[ By Lt General P.C. Katoch (Retd)
I] n the next one month or so, the second defence budget is to be announced by the present government, which will also be the first defence budget under the present Defence Minister. The close interrelation between economy and security of any country is an accepted fact. Both need to be fine-tuned. The rising threats particularly from China and Pakistan too need to be taken into account. We need to take a cue from the record $42 billion of Japan in face of Chinese aggressive posture – that we too face.
Logically India should have a defence budget of three per cent or more of the GDP for next few years.
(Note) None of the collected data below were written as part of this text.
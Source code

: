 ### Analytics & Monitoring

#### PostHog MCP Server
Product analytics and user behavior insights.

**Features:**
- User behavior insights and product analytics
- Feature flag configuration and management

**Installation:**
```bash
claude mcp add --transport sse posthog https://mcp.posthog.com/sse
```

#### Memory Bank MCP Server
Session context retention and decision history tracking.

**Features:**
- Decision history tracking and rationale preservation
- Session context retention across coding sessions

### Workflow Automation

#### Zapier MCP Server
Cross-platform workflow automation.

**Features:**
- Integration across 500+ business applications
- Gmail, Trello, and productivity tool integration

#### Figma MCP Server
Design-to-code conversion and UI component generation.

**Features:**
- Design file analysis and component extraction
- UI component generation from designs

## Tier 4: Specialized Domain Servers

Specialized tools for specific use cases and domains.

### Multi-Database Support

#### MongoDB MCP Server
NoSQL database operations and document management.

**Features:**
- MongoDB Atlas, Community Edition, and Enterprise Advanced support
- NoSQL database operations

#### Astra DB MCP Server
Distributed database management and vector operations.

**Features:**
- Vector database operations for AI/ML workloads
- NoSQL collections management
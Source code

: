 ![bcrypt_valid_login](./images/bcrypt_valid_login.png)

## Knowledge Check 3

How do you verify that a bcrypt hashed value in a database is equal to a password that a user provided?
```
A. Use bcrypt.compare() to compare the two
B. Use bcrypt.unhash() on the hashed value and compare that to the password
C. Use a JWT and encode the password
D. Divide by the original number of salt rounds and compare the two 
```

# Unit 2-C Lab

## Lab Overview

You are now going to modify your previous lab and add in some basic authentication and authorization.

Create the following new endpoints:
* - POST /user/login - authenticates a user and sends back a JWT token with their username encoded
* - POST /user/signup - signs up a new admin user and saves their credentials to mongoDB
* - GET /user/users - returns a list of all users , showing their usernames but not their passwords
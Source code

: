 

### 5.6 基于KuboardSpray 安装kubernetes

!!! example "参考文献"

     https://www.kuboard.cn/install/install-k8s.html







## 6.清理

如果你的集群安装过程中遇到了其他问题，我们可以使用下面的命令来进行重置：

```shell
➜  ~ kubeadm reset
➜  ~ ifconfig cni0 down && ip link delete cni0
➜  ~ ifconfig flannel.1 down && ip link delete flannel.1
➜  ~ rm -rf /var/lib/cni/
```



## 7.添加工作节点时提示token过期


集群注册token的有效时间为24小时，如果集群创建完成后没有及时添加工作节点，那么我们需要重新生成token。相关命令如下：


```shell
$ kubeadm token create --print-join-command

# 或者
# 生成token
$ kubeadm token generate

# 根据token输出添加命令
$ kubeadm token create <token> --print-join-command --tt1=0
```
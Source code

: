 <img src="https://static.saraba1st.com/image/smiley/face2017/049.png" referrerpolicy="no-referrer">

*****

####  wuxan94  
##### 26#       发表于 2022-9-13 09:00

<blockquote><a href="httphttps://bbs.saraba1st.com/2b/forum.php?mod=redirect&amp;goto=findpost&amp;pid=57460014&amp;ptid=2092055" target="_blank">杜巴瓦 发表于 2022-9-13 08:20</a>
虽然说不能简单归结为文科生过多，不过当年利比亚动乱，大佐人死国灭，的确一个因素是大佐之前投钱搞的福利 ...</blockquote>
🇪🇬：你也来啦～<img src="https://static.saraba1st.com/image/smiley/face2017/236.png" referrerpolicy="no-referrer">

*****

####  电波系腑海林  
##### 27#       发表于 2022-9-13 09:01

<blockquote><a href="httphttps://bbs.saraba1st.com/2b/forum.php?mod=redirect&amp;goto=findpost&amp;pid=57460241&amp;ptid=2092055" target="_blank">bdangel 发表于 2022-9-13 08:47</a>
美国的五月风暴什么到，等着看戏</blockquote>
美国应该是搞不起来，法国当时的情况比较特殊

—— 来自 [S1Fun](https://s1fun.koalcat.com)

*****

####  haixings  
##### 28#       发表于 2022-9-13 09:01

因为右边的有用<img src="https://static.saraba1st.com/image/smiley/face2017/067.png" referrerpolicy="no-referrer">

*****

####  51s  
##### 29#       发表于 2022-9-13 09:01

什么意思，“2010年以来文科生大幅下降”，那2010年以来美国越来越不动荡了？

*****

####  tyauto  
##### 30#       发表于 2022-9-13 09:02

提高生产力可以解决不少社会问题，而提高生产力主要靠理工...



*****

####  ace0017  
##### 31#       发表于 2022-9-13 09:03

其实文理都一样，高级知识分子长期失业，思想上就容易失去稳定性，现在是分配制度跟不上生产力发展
The tragedy in India in the past decade plus has been that the economy slumped with deep rooted corruption despite announcement of some high sounding schemes. The economy has begun to look up somewhat under Prime Minister Narendra Modi’s government albeit its future would have to deal with dynsmics of factors like global oil prices, levels of energy security, instability and conflict situations, etc, that is unpredictable, world economies having become interdependent. But the fact remains that defence has been the most neglected in India despite every government making thunderous announcements that there will be no dearth of money for defence. The Long Term Integrated Perspective Plan (LTIPP) for period 2012-27 that stood approved by the Defence Acquisition Council headed by the Defence Minister, as also the Twelfth Five Year Plan, was based on a defence budget allocation at 3 per cent of the GDP. But the allocation of defence has always been much below that.
Defence expenditure for 2013-14 had been kept at ` 2,04,000 crore. Yes, the first Union Budget presented by this government in July 2014 boosted defence spending by 12 per cent in 2014-15 over the previous year and further opened the domestic weapons industry to foreign investment to help rebuild the military and narrow the widening capability gap between the Indian military and the China’s People’s Liberation Army (PLA); setting the military budget at ` 2,29,000 crore for 2014-15, ` 50,000 more than what the previous government had agreed in an interim budget in February 2014. Impressive on first look but this has to be seen in the backdrop of not only the enormous shortages in the military including in ammunition but government website admitting that 50 per cent of defence equipment held by the army, navy and air-force is obsolete and the Comptroller and Auditor General of India (CAG) reports of last five years pointing out that the equipment provided by the DRDO is substandard and provisioned at excessive costs besides enormous amount of money and time spent on R&D without even consultation of the user (military) and some even without the Ministry of Defence (MoD) sanction.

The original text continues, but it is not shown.